(Work order): Among the entries below, find the lines with the word "getBeanNamesForType" and return them.

Saved entries:
--------------------

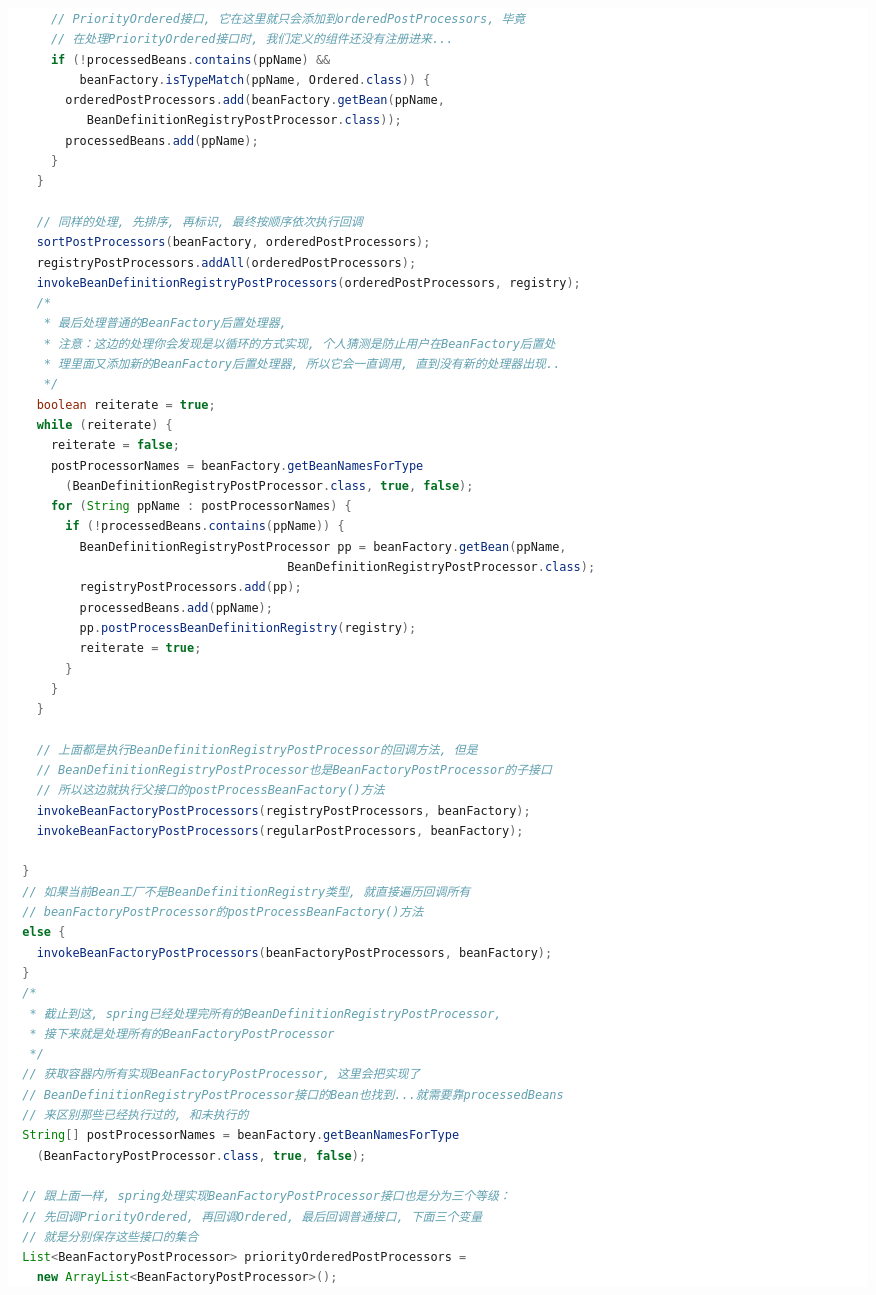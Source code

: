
 ```java
      // PriorityOrdered接口, 它在这里就只会添加到orderedPostProcessors, 毕竟
      // 在处理PriorityOrdered接口时, 我们定义的组件还没有注册进来...
      if (!processedBeans.contains(ppName) && 
          beanFactory.isTypeMatch(ppName, Ordered.class)) {
        orderedPostProcessors.add(beanFactory.getBean(ppName, 
           BeanDefinitionRegistryPostProcessor.class));
        processedBeans.add(ppName);
      }
    }
    
    // 同样的处理, 先排序, 再标识, 最终按顺序依次执行回调
    sortPostProcessors(beanFactory, orderedPostProcessors);
    registryPostProcessors.addAll(orderedPostProcessors);
    invokeBeanDefinitionRegistryPostProcessors(orderedPostProcessors, registry);
    /*
     * 最后处理普通的BeanFactory后置处理器, 
     * 注意：这边的处理你会发现是以循环的方式实现, 个人猜测是防止用户在BeanFactory后置处
     * 理里面又添加新的BeanFactory后置处理器, 所以它会一直调用, 直到没有新的处理器出现..
     */
    boolean reiterate = true;
    while (reiterate) {
      reiterate = false;
      postProcessorNames = beanFactory.getBeanNamesForType
        (BeanDefinitionRegistryPostProcessor.class, true, false);
      for (String ppName : postProcessorNames) {
        if (!processedBeans.contains(ppName)) {
          BeanDefinitionRegistryPostProcessor pp = beanFactory.getBean(ppName,
                                       BeanDefinitionRegistryPostProcessor.class);
          registryPostProcessors.add(pp);
          processedBeans.add(ppName);
          pp.postProcessBeanDefinitionRegistry(registry);
          reiterate = true;
        }
      }
    }
    
    // 上面都是执行BeanDefinitionRegistryPostProcessor的回调方法, 但是
    // BeanDefinitionRegistryPostProcessor也是BeanFactoryPostProcessor的子接口
    // 所以这边就执行父接口的postProcessBeanFactory()方法
    invokeBeanFactoryPostProcessors(registryPostProcessors, beanFactory);
    invokeBeanFactoryPostProcessors(regularPostProcessors, beanFactory);
    
  }
  // 如果当前Bean工厂不是BeanDefinitionRegistry类型, 就直接遍历回调所有
  // beanFactoryPostProcessor的postProcessBeanFactory()方法
  else {
    invokeBeanFactoryPostProcessors(beanFactoryPostProcessors, beanFactory);
  }
  /*
   * 截止到这, spring已经处理完所有的BeanDefinitionRegistryPostProcessor, 
   * 接下来就是处理所有的BeanFactoryPostProcessor
   */
  // 获取容器内所有实现BeanFactoryPostProcessor, 这里会把实现了
  // BeanDefinitionRegistryPostProcessor接口的Bean也找到...就需要靠processedBeans
  // 来区别那些已经执行过的, 和未执行的
  String[] postProcessorNames = beanFactory.getBeanNamesForType
    (BeanFactoryPostProcessor.class, true, false);
  
  // 跟上面一样, spring处理实现BeanFactoryPostProcessor接口也是分为三个等级：
  // 先回调PriorityOrdered, 再回调Ordered, 最后回调普通接口, 下面三个变量
  // 就是分别保存这些接口的集合
  List<BeanFactoryPostProcessor> priorityOrderedPostProcessors = 
    new ArrayList<BeanFactoryPostProcessor>();
```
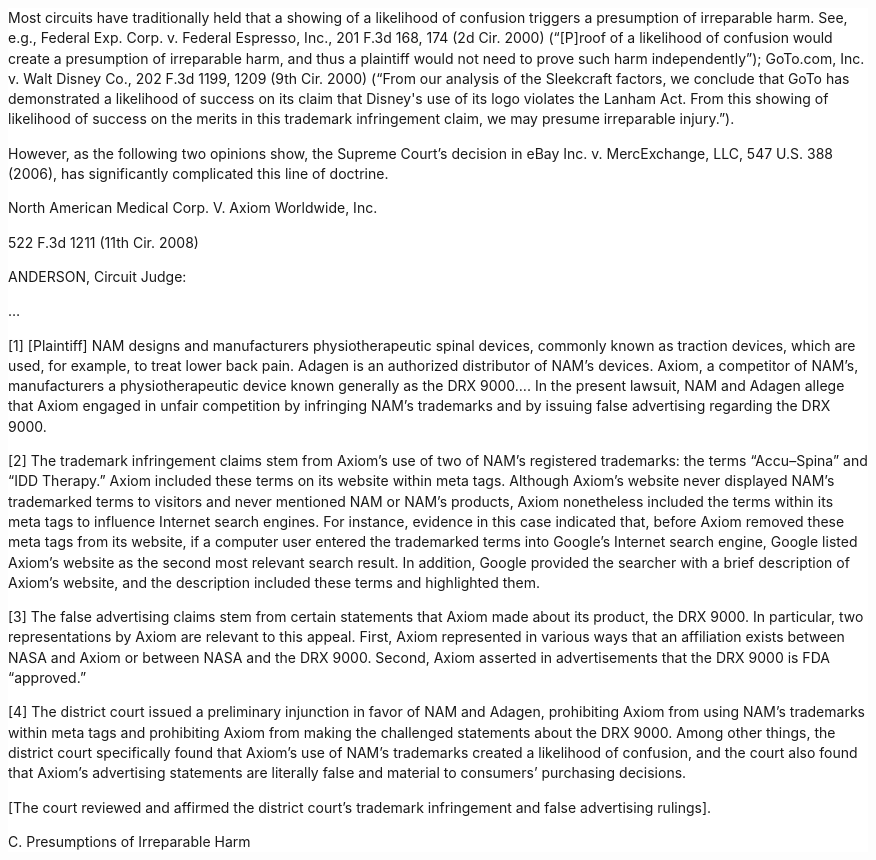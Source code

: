 Most circuits have traditionally held that a showing of a likelihood of confusion triggers a presumption of irreparable harm.  See, e.g., Federal Exp. Corp. v. Federal Espresso, Inc., 201 F.3d 168, 174 (2d Cir. 2000) (“[P]roof of a likelihood of confusion would create a presumption of irreparable harm, and thus a plaintiff would not need to prove such harm independently”); GoTo.com, Inc. v. Walt Disney Co., 202 F.3d 1199, 1209 (9th Cir. 2000) (“From our analysis of the Sleekcraft factors, we conclude that GoTo has demonstrated a likelihood of success on its claim that Disney's use of its logo violates the Lanham Act. From this showing of likelihood of success on the merits in this trademark infringement claim, we may presume irreparable injury.”).

However, as the following two opinions show, the Supreme Court’s decision in eBay Inc. v. MercExchange, LLC, 547 U.S. 388 (2006), has significantly complicated this line of doctrine.



 

North American Medical Corp. V. Axiom Worldwide, Inc.

522 F.3d 1211 (11th Cir. 2008)



ANDERSON, Circuit Judge:

…

[1] [Plaintiff] NAM designs and manufacturers physiotherapeutic spinal devices, commonly known as traction devices, which are used, for example, to treat lower back pain. Adagen is an authorized distributor of NAM’s devices. Axiom, a competitor of NAM’s, manufacturers a physiotherapeutic device known generally as the DRX 9000….  In the present lawsuit, NAM and Adagen allege that Axiom engaged in unfair competition by infringing NAM’s trademarks and by issuing false advertising regarding the DRX 9000.

[2] The trademark infringement claims stem from Axiom’s use of two of NAM’s registered trademarks: the terms “Accu–Spina” and “IDD Therapy.” Axiom included these terms on its website within meta tags.  Although Axiom’s website never displayed NAM’s trademarked terms to visitors and never mentioned NAM or NAM’s products, Axiom nonetheless included the terms within its meta tags to influence Internet search engines. For instance, evidence in this case indicated that, before Axiom removed these meta tags from its website, if a computer user entered the trademarked terms into Google’s Internet search engine, Google listed Axiom’s website as the second most relevant search result. In addition, Google provided the searcher with a brief description of Axiom’s website, and the description included these terms and highlighted them.

[3] The false advertising claims stem from certain statements that Axiom made about its product, the DRX 9000. In particular, two representations by Axiom are relevant to this appeal. First, Axiom represented in various ways that an affiliation exists between NASA and Axiom or between NASA and the DRX 9000. Second, Axiom asserted in advertisements that the DRX 9000 is FDA “approved.” 

[4] The district court issued a preliminary injunction in favor of NAM and Adagen, prohibiting Axiom from using NAM’s trademarks within meta tags and prohibiting Axiom from making the challenged statements about the DRX 9000. Among other things, the district court specifically found that Axiom’s use of NAM’s trademarks created a likelihood of confusion, and the court also found that Axiom’s advertising statements are literally false and material to consumers’ purchasing decisions.

[The court reviewed and affirmed the district court’s trademark infringement and false advertising rulings].



C. Presumptions of Irreparable Harm
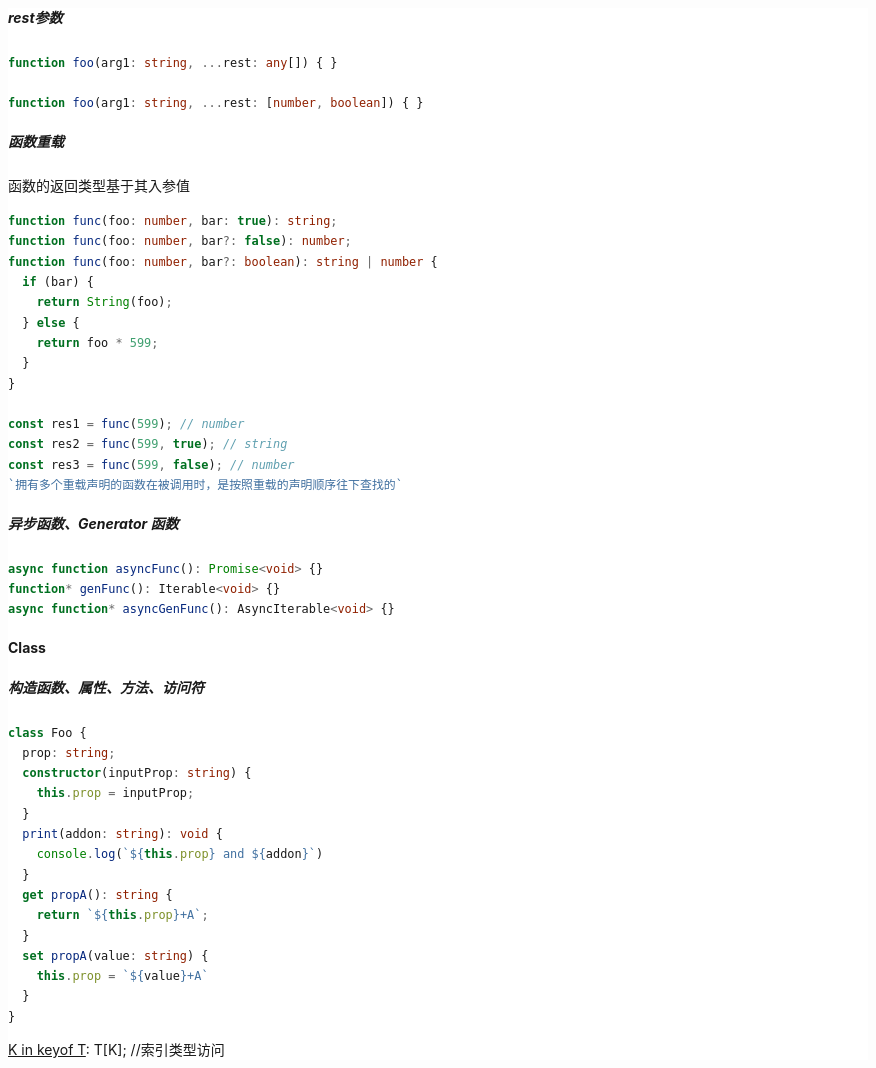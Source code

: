 ##### rest参数

```typescript
function foo(arg1: string, ...rest: any[]) { }

function foo(arg1: string, ...rest: [number, boolean]) { }
```

##### 函数重载

函数的返回类型基于其入参值

```typescript
function func(foo: number, bar: true): string;
function func(foo: number, bar?: false): number;
function func(foo: number, bar?: boolean): string | number {
  if (bar) {
    return String(foo);
  } else {
    return foo * 599;
  }
}

const res1 = func(599); // number
const res2 = func(599, true); // string
const res3 = func(599, false); // number
`拥有多个重载声明的函数在被调用时，是按照重载的声明顺序往下查找的`
```

##### 异步函数、Generator 函数

```typescript
async function asyncFunc(): Promise<void> {}
function* genFunc(): Iterable<void> {}
async function* asyncGenFunc(): AsyncIterable<void> {}
```

#### Class

##### 构造函数、属性、方法、访问符

```typescript
class Foo {
  prop: string;
  constructor(inputProp: string) {
    this.prop = inputProp;
  }
  print(addon: string): void {
    console.log(`${this.prop} and ${addon}`)
  }
  get propA(): string {
    return `${this.prop}+A`;
  }
  set propA(value: string) {
    this.prop = `${value}+A`
  }
}
```


  [key: string]: string;
  [key: string]: number;
  [K in keyof T]: string;
  [K in keyof T]: T[K];  //索引类型访问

--------------------

(Problem solution):
      postProcessorNames = beanFactory.getBeanNamesForType
  String[] postProcessorNames = beanFactory.getBeanNamesForType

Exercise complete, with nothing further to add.